Reducing regulatory and administrative burdens and promoting high standards of transparency, efficency and accountability in public administration helps to increase productivity, strengthen competitiveness and ultimately, create jobs. The European Social Fund (ESF) is a concrete European contribution to national policy reforms in the area of public administration and good governance. SCOs were introduced in the 2007–2013 programming period for ESF in order to reduce the administrative burden on Managing Authorities when implementing ESF co-funded projects and on beneficiaries.
Together with the co-financing provided by Member States, cohesion policy accounts for a very significant proportion of public investment in Europe. As part of the essential economic policy package of macro-economic and fiscal stability, structural reforms and growth enhancing measures, EU cohesion policy is making a significant contribution to investments godziny otwarcia giełdy forex in employment and growth in Europe. Employment is the most effective way of giving people independence, financial security and a sense of belonging. The European Social Fund (ESF) finances many thousands of projects to help people in difficulties and those from disadvantaged groups to get skills, to get jobs and have the same opportunities as others do.

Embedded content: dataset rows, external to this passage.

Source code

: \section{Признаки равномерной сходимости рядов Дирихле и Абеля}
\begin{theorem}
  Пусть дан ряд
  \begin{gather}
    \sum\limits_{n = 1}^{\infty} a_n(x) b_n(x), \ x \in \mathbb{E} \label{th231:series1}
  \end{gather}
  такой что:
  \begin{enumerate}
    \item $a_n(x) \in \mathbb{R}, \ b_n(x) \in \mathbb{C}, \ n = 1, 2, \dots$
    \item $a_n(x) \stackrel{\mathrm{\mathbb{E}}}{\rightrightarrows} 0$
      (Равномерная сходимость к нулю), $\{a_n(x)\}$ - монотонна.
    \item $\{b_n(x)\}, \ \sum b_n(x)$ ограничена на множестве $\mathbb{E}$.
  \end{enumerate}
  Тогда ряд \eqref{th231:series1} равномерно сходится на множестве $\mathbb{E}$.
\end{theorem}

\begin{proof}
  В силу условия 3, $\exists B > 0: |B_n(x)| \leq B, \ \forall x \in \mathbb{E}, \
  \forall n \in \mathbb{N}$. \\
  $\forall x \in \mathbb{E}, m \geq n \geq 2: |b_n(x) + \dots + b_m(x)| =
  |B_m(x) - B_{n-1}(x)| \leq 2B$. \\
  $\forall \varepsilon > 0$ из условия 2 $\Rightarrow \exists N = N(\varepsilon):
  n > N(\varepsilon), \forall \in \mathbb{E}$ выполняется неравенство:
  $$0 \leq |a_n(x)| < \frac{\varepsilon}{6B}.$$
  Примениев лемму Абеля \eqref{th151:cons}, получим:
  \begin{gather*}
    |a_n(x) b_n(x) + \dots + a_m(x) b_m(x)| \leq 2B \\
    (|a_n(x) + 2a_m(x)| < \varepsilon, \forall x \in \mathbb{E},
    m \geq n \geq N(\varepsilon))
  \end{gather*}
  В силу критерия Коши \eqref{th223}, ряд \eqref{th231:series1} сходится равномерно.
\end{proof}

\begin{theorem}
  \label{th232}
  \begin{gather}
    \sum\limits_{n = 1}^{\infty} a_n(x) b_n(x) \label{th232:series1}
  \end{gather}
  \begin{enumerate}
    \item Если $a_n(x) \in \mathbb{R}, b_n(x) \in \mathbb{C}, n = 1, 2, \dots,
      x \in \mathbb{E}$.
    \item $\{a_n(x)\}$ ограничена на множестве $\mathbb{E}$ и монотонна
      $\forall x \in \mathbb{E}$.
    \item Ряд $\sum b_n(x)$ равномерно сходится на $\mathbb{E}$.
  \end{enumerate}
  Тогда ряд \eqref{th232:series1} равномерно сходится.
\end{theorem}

It presents an overview of the planned implementation of SCOs during the current programming period, and the benefits that national authorities derive from them. Finally, it looks at what else needs to be done to increase the use of SCOs. The results represent the most comprehensive estimate available of the use of the SCOs in the ESF.
The purpose of this evaluation has been to provide knowledge on how ESF delivery systems work in practice, with a view to improving the capacity of the delivery systems in the Member States to attract and support https://www.google.com/search?biw=1434&bih=742&ei=5_oMXrzTH8mcmwX5ybbYAg&q=contra+asset+account&oq=contra+asset+account&gs_l=psy-ab.3..0l10.65277.65277..65507…0.2..0.68.68.1……0….2j1..gws-wiz…….0i71.y6qb2XxoxBk&ved=0ahUKEwj84vz7mOPmAhVJzqYKHfmkDSsQ4dUDCAo&uact=5 Operational Programme target groups. Here you can browse an example website automatically created for 4 classification models (random forest, gradient boosting, support vector machines, k-nearest neighbours).
In terms of projects, the number of projects using SCO is 19% for EAFRD, 65% for ESF, 50% for ERDF and 25% for CF. It is expected that at the end of the programming period SCOs will cover approximately 33% of ESF, 2% of EAFRD and 4% of ERDF-CF https://broker-review.org/ budget. The Union’s cohesion policy – funded with EUR 346 billion from the European Regional Development Fund (ERDF), the European Social Fund (ESF) and the Cohesion Fund – represents 35 % of the Union’s budget over the period .
In preparation for the programming period Member States are required to develop performance indicators and set targets for monitoring the implementation and performance http://agrotex-sklep.pl/?p=22869 of Operational Programmes (OPs). This background paper summarises the main methodologies for ESF target setting and adjusting in OPs in social inclusion.
If a model is making its’ predictions for the right reason, evidences should make much sense and it should be easy for the reader to make a story and connect the evidence to the claim. If the model is displaying evidence, that makes not much sense, it also should be a clear signal, that the model may not be trustworthy. The model prediction is significantly lower than the average model prediction.